J’aperçois sur l’herbe, allongée, une belle fille aux cheveux noirs, prenant un bain de soleil. Je suis surpris de voir à ses côtés, presque contre elle, un très beau cygne noir. Il regarde en rond, vigilant. La fille s’assied quand elle me voit. Je pense qu’elle est européenne. Je l’aborde en Anglais et je dis que je m’appelle Albert Chiendeau.

Le cygne n’aime pas ma présence et glisse dans l’eau.

Elle se met debout et se présente.

“Je suis Leda”, dit-elle, “pas besoin de parler Anglais, je suis hollandaise.”

Elle me demande ce qui m’amène à Tokyo. “Je travaille ici, à la Maison franco-japonaise”, je dis.

“Moi j’ai une ceinture noire”, dit-elle, “je suis judokate, et je suis venue ici pour gagner le quatrième dan, au fameux dojo Kodokan. Je veux commencer un dojo moi-même aux Pays-Bas, c’est mon ambition depuis mon enfance. Malheureusement, j’ai un problème. Je me sens mal : j’ai la nausée et mes règles ont deux mois de retard. Je cherche un médecin qui pourrait me comprendre. Tu parles le Japonais?”

“Non, mais je voudrais bien t’aider. Demain, à la Maison, je demanderai s’ils  connaissent un médecin qui parle Français. Tu as un ami ? Tu es sûrement enceinte.”

“Impossible ! Je ne me laisse toucher par aucun homme ! Pas encore ! C’est très étrange, mes règles sont toujours si régulières. Regarde le cygne, il est beau, n’est-ce pas ? Si noir…  on dirait un vrai ninja. Il aime que je le caresse le long de son long cou luisant. Ça lui donne du plaisir et à moi aussi. Ça me détend tellement que parfois je m’endors. Quand je me réveille il est encore là, me veillant.”

On se verra demain, à la Maison. En sortant du jardin, je tourne la tête et je la vois s’éloigner lentement dans l’autre direction. Le cygne la suit, dans l’eau.

Le jour d’après, nous arrivons chez le médecin. Son nom est inscrit sur une plaque en or, Dr. K. Ogino. Il examine Leda.

“Mes félicitations Madame,” dit-il. “Presque trois mois. Vous auriez pu venir plus tôt, mais tout est en ordre.”

Dehors, Leda explose, hors d’elle.

“Ce n’est pas possible !”, dit-elle, “Que faire ? Comment vais-je l’expliquer à mon père, qui paye mes études? Comment combiner un enfant avec un dojo ? C‘est le désastre !”

“Je n’ai pas beaucoup dormi,” dis-je. “J’ai réfléchi très fort pendant la nuit. J’ai une idée. Pourquoi je ne rentre pas aux Pays-Bas avec toi ? Tu diriges ton dojo et gagnes de l’argent et moi je prends soin de l’enfant. Ainsi je peux lire des livres français tous les jours. J’ai un grand retard à récupérer. Ma sœur jumelle a une librairie d’anciens livres et m’enverra les livres en continu.”

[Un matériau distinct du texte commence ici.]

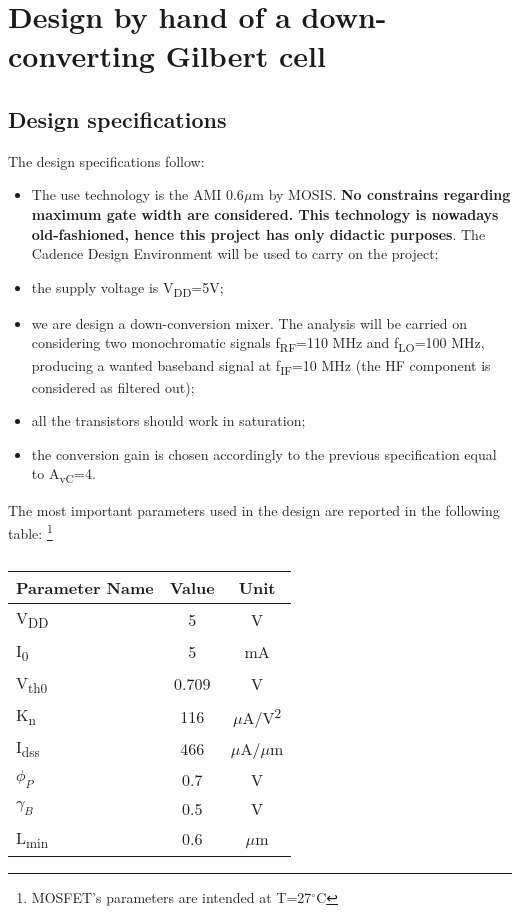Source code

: \section{Design by hand of a down-converting Gilbert cell}

\subsection{Design specifications}
The design specifications follow:
\begin{itemize}
	\item The use technology is the AMI 0.6$\mu$m by MOSIS. \textbf{No constrains regarding maximum gate width are considered. This technology is nowadays  old-fashioned, hence this project has only didactic purposes}. The Cadence Design Environment will be used to carry on the project;
	\item the supply voltage is V\textsubscript{DD}=5V;
	\item we are design a down-conversion mixer. The analysis will be carried on considering two monochromatic signals f\textsubscript{RF}=110 MHz and f\textsubscript{LO}=100 MHz, producing a wanted baseband signal at f\textsubscript{IF}=10 MHz (the HF component is considered as filtered out);
	\item all the transistors should work in saturation;
	\item the conversion gain is chosen accordingly to the previous specification equal to A\textsubscript{vC}=4.
\end{itemize}
The most important parameters used in the design are reported in the following table: \footnote{MOSFET's parameters are intended at T=27$^\circ$C}
\begin{table} [h]
	\label{tab:specs}
	\caption{}
	\centering	
	\begin{tabular}{lcc} 
		\toprule 
		Parameter Name			& Value 	& Unit \\ 
		\midrule
		V\textsubscript{DD}		&	5 & V		\\
		I\textsubscript{0} & 5 & mA \\
		V\textsubscript{th0}			& 0.709 &V		\\ 
		K\textsubscript{n} & 116 & $\mu$A/V\textsuperscript{2}\\
		I\textsubscript{dss}	& 466 & $\mu$A/$\mu$m \\
		$\phi_P$ & 0.7 & V \\
		$\gamma_B$ & 0.5 & V \\
		L\textsubscript{min} & 0.6 & $\mu$m \\
		\bottomrule 
	\end{tabular}	
\end{table}

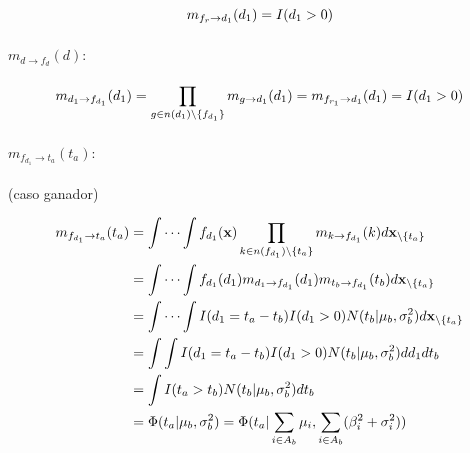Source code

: \documentclass[11pt,twoside,spanish]{report} %
\begin{document}
\begin{equation}
	\centering
	m_{f_{r}\rightarrow d_1}(d_1) = I(d_1>0)
\end{equation}

\paragraph{$m_{d\rightarrow f_{d}}(d):$}

\begin{equation}
	\centering
	m_{d_1\rightarrow f_{d_1}}(d_1) = \prod_{g\in n(d_1)\backslash\{f_{d_1}\}} m_{g\rightarrow d_1}(d_1)
	= m_{f_{r_1}\rightarrow d_1}(d_1)
	=  I(d_1>0)
\end{equation}

\paragraph{$m_{f_{d_1}\rightarrow t_a}(t_a):$} (caso ganador)

\begin{equation}
	\centering
	\begin{split}
		m_{f_{d_1}\rightarrow t_a}(t_a) & = \int\cdots\int f_{d_1}(\textbf{x})\prod_{k\in n(f_{d_1})\backslash\{t_a\}} m_{k\rightarrow f_{d_1}}(k)d\textbf{x}_{\backslash \{t_a\}} \\
		& = \int\cdots\int f_{d_1}(d_1)m_{d_1\rightarrow f_{d_1}}(d_1)m_{t_b\rightarrow f_{d_1}}(t_b)d\textbf{x}_{\backslash\{t_a\}}\\
		& = \int\cdots\int I(d_1=t_a-t_b)I(d_1>0)N(t_b \vert \mu_b,\sigma_b^2)d\textbf{x}_{\backslash\{t_a\}}\\
		& =\int\int  I(d_1=t_a-t_b)I(d_1>0)N(t_b \vert \mu_b,\sigma_b^2)dd_1dt_b\\
		& =\int I(t_a>t_b)N(t_b \vert \mu_b,\sigma_b^2)dt_b\\
		& = \Phi(t_a \vert \mu_b,\sigma_b^2)=  \Phi(t_a \vert \sum_{i\in A_b}\mu_i,\sum_{i\in A_b}(\beta_i^2+\sigma_i^2))
	\end{split}
\end{equation}
\end{document}
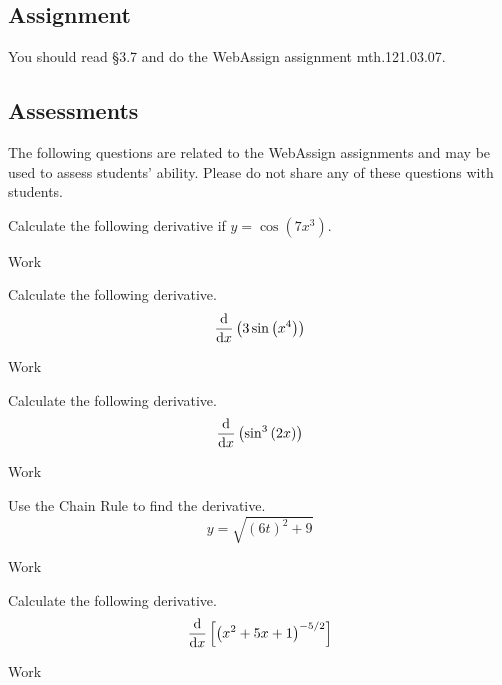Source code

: \documentclass[12pt,addpoints, answers, fleqn]{exam}
\begin{document}
 
 



\subsection{Assignment}
You should read \S  3.7 and do the WebAssign assignment mth.121.03.07.

\vfill
\pagebreak
\begin{teacher}
\subsection{Assessments}
The following questions are related to the WebAssign assignments and may be used to assess students' ability. Please do not share any of these questions with students.
\begin{questions}	
\question 	%

Calculate the following derivative if $y = \cos \left( 7x^3 \right)$.
\begin{solution}
Work
\end{solution}
\question 	%

Calculate the following derivative.
\[
\frac{{\rm{d}}}{{\rm{d}}x} \left( 3 \sin \left(x^4\right) \right)
\]
\begin{solution}
Work
\end{solution}
\question 	%


Calculate the following derivative.
\[
\frac{{\rm{d}}}{{\rm{d}}x} \left(  \sin^3 \left(2x\right) \right)
\]
\begin{solution}
Work
\end{solution}
\question 	%

Use the Chain Rule to find the derivative.
\[
y = \sqrt{\left(6t\right)^2+9}
\]
\begin{solution}
Work
\end{solution}
\question 	%

Calculate the following derivative.
\[
\frac{{\rm{d}}}{{\rm{d}}x} \left[ \left( x^2+5x+1\right)^{-5/2} \right]
\]
\begin{solution}
Work
\end{solution}
\question 	%


\end{questions}
\end{teacher}
\end{document}
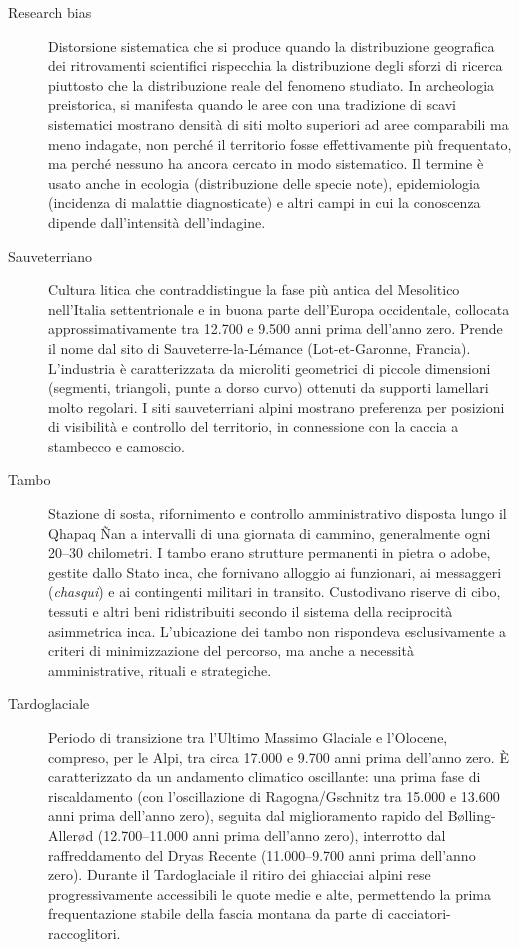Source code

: \begin{description}
\item[Research bias] Distorsione sistematica che si produce quando la distribuzione geografica dei ritrovamenti scientifici rispecchia la distribuzione degli sforzi di ricerca piuttosto che la distribuzione reale del fenomeno studiato. In archeologia preistorica, si manifesta quando le aree con una tradizione di scavi sistematici mostrano densità di siti molto superiori ad aree comparabili ma meno indagate, non perché il territorio fosse effettivamente più frequentato, ma perché nessuno ha ancora cercato in modo sistematico. Il termine è usato anche in ecologia (distribuzione delle specie note), epidemiologia (incidenza di malattie diagnosticate) e altri campi in cui la conoscenza dipende dall'intensità dell'indagine.

\item[Sauveterriano] Cultura litica che contraddistingue la fase più antica del Mesolitico nell'Italia settentrionale e in buona parte dell'Europa occidentale, collocata approssimativamente tra 12.700 e 9.500 anni prima dell'anno zero. Prende il nome dal sito di Sauveterre-la-Lémance (Lot-et-Garonne, Francia). L'industria è caratterizzata da microliti geometrici di piccole dimensioni (segmenti, triangoli, punte a dorso curvo) ottenuti da supporti lamellari molto regolari. I siti sauveterriani alpini mostrano preferenza per posizioni di visibilità e controllo del territorio, in connessione con la caccia a stambecco e camoscio.

\item[Tambo] Stazione di sosta, rifornimento e controllo amministrativo disposta lungo il Qhapaq Ñan a intervalli di una giornata di cammino, generalmente ogni 20--30 chilometri. I tambo erano strutture permanenti in pietra o adobe, gestite dallo Stato inca, che fornivano alloggio ai funzionari, ai messaggeri (\textit{chasqui}) e ai contingenti militari in transito. Custodivano riserve di cibo, tessuti e altri beni ridistribuiti secondo il sistema della reciprocità asimmetrica inca. L'ubicazione dei tambo non rispondeva esclusivamente a criteri di minimizzazione del percorso, ma anche a necessità amministrative, rituali e strategiche.

\item[Tardoglaciale] Periodo di transizione tra l'Ultimo Massimo Glaciale e l'Olocene, compreso, per le Alpi, tra circa 17.000 e 9.700 anni prima dell'anno zero. È caratterizzato da un andamento climatico oscillante: una prima fase di riscaldamento (con l'oscillazione di Ragogna/Gschnitz tra 15.000 e 13.600 anni prima dell'anno zero), seguita dal miglioramento rapido del Bølling-Allerød (12.700--11.000 anni prima dell'anno zero), interrotto dal raffreddamento del Dryas Recente (11.000--9.700 anni prima dell'anno zero). Durante il Tardoglaciale il ritiro dei ghiacciai alpini rese progressivamente accessibili le quote medie e alte, permettendo la prima frequentazione stabile della fascia montana da parte di cacciatori-raccoglitori.


\end{description}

“Quelle superbe idée !” dit Leda. “Où habite cette sœur ?”

“À Marseille.”

“Bien. C’est plus tranquille.” dit Leda.

Trois mois plus tard, Leda gagna son quatrième dan. Alors que nous étions en train de préparer les valises, elle dit :

“Ce matin j’ai rendez-vous avec une dame japonaise très gentille, au grand magasin. Elle est également enceinte. On doit accoucher plus au moins en même temps. Elle me fit remarquer qu’elle était un peu jalouse de mon ventre. “C’est beaucoup plus beau que le mien”, elle dit, “votre ventre est si joliment ovoïde.” La gynécologie est très avancée, ici. Elle sait  déjà qu’elle aura un fils. Son nom sera Tatsu. Ça veut dire dragon. Ici on pense que les dragons sont des esprits d’eau très forts.”

“As-tu pensé à un nom pour notre créature à nous ?

“Évidemment que non,” répondit Leda. “Je n’ai pas aucun point de repère, aucune idée de ce qui se trouve dans mon ventre et de son origine .”

“J’ai une idée,” je dis, “on l’appellera l’Ovocyte X.”